Lambchop, the Nashville collective surrounding singer-songwriter Kurt Wagner, embodies just about everything I could want from an American rock band. Since their recorded debut in 1994, the band has swelled at times to encompass over 20 musicians, making albums in the process that range from heavily orchestrated lounge-country (Nixon, from 2000) to sparse, ornate folk (Is a Woman, from 2002). Those two records are my favorite of the band’s, yet Lambchop has since moved away from their panoramic sound and settled into a core six- to eight-man group, tightening into an airtight country-soul combo in the process. Lambchop is currently touring behind their 2008 record OH (Ohio), and a recent show at Washington D.C.’s Black Cat showed that, whatever sacrifices the band has made in sheer widescreen power, they’ve retained the qualities that make them one of the country’s most unique and exciting bands.
Lambchop has always understood that country and soul music are separated by only the thinnest of lines—the one that separates black American culture from white—but usually they acknowledged this by placing the genres side by side on the same record; 1998’s What Another Man Spills, for example, flows from Wagner’s own ruminative acoustic songs to a monumentally funky cover of Curtis Mayfield’s “Give Me Your Love.” Lambchop circa 2008/9 just splits the difference. There’s no distinct twang on OH (Ohio), nor is there any overt funk, but the band still sounds both souful and folky—it’s a mixture of Dusty in Memphis and Bringing It All Back Home jangle.

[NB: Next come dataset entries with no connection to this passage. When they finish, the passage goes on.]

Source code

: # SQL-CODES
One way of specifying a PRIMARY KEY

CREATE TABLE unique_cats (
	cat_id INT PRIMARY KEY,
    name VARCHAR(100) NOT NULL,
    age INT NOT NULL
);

At the Black Cat, the relatively small group—Wagner on guitar and vocals, accompanied by his longtime collaborators Tony Crow, Matt Swanson, Scott Martin, William Tyler, and Ryan Norris on piano, bass, drums, electric and acoustic guitars, respectively—flew through most of the new record, along with a couple Nixon jams and a lovely version of Dylan’s “You’re a Big Girl Now.” The collective musical prowess of this band simply can’t be overstated; even though they’ve spent their entire career on venerable indie Merge Records, and though their early music particularly shows a definite punk influence, Lambchop is decidedly a Nashville band, with all attendant expectations of consummate musicianship that description entails. Swanson’s bass playing in particular is astounding live; for better or worse, the group’s studio albums are so impeccably mixed and balanced that it’s sometimes hard to discern just how creative and melodic his playing can be. Crow’s piano has been more routinely featured on record, and in concert he doubles as the McMahon to Wagner’s Carson; with Lambchop, you apparently get expert stage patter to go with your flawless fingerpicking.
The band no longer freewheels from genre to genre like they used to—their repertoire of covers can be sampled on their current tour-only CD Rainer on My Parade, which includes songs by East River Pipe, Leonard Cohen, Teddy Pendergrass, Lee Hazelwood, and Rodgers & Hart—but you’d be hard pressed to find another group this musically knowledgeable and comprehensive masquerading as an indie rock band. And that’s the essential greatness of Lambchop, who manage to display a post-punk sensibility of fractured lyrics and musical dissonance without sacrificing musicianship or their place in a larger American artistic lineage of folk, soul, classic pop, and early rock ‘n’ roll.
And what kind of recognition can a band so quintessentially, proudly American expect to find? Apparently they’re huge in Europe, while their D.C. tour stop didn’t even take place in the Black Cat’s main hall, but in the club’s 200-capacity Backstage venue. I’m not one to waste time decrying a great band’s lack of popular success, but in this case it’s more confusing than anything else. During Lambchop’s uptempo rendering of Wagner’s collaboration with X-Press, “Give It,” when the band worked into a stomping frenzy and the singer pulled out a few lines from the Talking Heads’ “Once in Lifetime,” when they once more managed to pull at least three separate strands of American music together and do so perfectly, I silently wondered: what more, exactly, could this country’s serious music fans ask for?